Christian Post’s (an evangelical Christian news source) blog, Eve’s Voice, reviews the book, The Resignation of Eve: what if Adam’s rib is no longer willing to be the church’s backbone? by Jim Henderson.

Twelve years ago, George Barna described women as the backbone of the Church, but his recent research reveals that the backbone shows signs of decay and collapse. Between 1991 and 2011 there has been a 20 percent decrease in the percentage of adult women attending church services in any given week, a 29 percent drop in the number of adult women attending Sunday school classes, and the number of women who volunteer during the course of a week has plummeted 31 percent. The proportion of American women who are unchurched has nearly doubled in the past twenty years, rising by 94 percent. Barna concludes, “Women of faith, increasingly disgruntled and feeling unfulfilled by their church experiences, are leaving churches in massive numbers.”

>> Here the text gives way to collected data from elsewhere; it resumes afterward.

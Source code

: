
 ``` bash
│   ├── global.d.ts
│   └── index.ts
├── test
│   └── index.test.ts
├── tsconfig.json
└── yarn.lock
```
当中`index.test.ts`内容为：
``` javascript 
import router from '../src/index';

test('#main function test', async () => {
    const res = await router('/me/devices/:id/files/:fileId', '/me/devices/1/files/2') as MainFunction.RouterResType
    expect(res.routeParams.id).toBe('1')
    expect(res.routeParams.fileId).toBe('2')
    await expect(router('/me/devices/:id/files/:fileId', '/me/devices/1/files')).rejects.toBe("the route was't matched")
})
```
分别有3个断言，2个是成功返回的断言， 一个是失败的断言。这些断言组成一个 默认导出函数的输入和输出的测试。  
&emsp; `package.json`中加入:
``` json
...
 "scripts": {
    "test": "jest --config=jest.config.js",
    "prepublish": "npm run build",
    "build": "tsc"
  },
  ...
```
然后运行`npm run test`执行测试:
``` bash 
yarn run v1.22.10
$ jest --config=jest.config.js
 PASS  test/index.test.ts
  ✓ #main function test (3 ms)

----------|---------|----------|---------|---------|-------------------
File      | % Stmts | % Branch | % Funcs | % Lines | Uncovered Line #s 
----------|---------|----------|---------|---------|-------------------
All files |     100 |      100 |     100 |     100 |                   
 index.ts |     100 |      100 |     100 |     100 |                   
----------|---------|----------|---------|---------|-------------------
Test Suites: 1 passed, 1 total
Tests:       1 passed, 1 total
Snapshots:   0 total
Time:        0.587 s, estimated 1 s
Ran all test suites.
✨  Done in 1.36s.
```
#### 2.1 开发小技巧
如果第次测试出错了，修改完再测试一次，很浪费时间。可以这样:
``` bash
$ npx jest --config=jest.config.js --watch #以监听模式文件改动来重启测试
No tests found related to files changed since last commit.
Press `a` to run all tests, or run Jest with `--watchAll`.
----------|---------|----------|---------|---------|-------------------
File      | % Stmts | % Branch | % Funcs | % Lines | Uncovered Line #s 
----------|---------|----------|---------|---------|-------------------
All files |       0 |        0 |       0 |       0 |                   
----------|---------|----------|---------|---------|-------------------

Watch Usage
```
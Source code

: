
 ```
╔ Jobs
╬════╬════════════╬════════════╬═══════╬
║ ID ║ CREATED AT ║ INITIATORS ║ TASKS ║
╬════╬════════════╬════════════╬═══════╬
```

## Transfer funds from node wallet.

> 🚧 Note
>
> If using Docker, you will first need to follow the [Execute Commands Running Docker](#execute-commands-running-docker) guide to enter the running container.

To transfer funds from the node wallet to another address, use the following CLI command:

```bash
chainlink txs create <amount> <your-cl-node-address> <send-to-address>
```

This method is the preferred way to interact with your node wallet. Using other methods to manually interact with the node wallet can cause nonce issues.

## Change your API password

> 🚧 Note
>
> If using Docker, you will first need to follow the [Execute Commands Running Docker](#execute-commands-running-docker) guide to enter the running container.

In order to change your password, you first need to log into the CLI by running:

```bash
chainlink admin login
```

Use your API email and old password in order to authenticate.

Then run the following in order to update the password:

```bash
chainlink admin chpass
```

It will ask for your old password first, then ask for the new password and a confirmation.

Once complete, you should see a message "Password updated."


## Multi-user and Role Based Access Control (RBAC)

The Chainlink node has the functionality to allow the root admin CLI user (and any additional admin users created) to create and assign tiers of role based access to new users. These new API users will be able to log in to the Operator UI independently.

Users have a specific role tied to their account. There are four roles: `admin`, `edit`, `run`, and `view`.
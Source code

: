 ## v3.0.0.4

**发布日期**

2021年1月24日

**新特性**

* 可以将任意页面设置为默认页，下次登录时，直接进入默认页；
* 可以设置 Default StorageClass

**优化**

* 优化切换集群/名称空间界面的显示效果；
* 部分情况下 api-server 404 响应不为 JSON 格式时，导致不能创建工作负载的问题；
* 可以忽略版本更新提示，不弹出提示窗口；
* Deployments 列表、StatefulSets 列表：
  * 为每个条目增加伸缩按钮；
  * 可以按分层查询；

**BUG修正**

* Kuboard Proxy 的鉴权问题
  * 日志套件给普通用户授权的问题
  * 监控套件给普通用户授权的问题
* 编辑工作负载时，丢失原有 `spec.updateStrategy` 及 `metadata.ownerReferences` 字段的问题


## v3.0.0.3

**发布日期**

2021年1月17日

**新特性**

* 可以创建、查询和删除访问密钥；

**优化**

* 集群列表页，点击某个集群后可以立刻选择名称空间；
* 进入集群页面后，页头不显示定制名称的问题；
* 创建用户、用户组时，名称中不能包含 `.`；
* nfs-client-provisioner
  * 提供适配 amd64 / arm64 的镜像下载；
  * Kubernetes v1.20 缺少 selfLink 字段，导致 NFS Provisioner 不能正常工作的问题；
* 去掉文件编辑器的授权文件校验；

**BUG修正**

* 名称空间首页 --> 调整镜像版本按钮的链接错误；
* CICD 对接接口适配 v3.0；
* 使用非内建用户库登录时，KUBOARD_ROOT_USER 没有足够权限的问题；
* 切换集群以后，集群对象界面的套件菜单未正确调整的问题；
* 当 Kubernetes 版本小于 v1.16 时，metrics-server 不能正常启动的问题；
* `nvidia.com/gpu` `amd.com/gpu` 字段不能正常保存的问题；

Henderson notes 3 groups of women:

1) Women resigned to their church’s treatment of women. They like, support, and defend their church’s view and care for women, even if it limits what they can do. Barna’s recent research revealed that 61 percent of women surveyed said that their church’s perspective on the role of women in ministry was similar to their own. But 83 percent said they thought they were capable of doing more to serve God than they were currently doing and 56 percent said that if they were given an open invitation to exercise a greater degree of leadership in their church that they definitely or probably would do so.

2) Women who have resigned from church. These women felt they were capable of guiding, shaping, and leading in the church community but were denied the opportunity to use their gifts and abilities to the full extent. They walked away from the church, Christianity, and in some cases, God. Most of them had been dedicated churchgoers and many were leaders but have opted for other beliefs or no belief.

3) Women who resign themselves to the way things are and stay with the hope of changing opportunities for women from the inside. These women know the risks, and that change is not likely, and if it occurs at all, will be slow. But they don’t quit or accept things as they are. They engage, lead, and influence as best they can, hoping and praying for more opportunities for women in time.

Are women in the Episcopal Church walking away?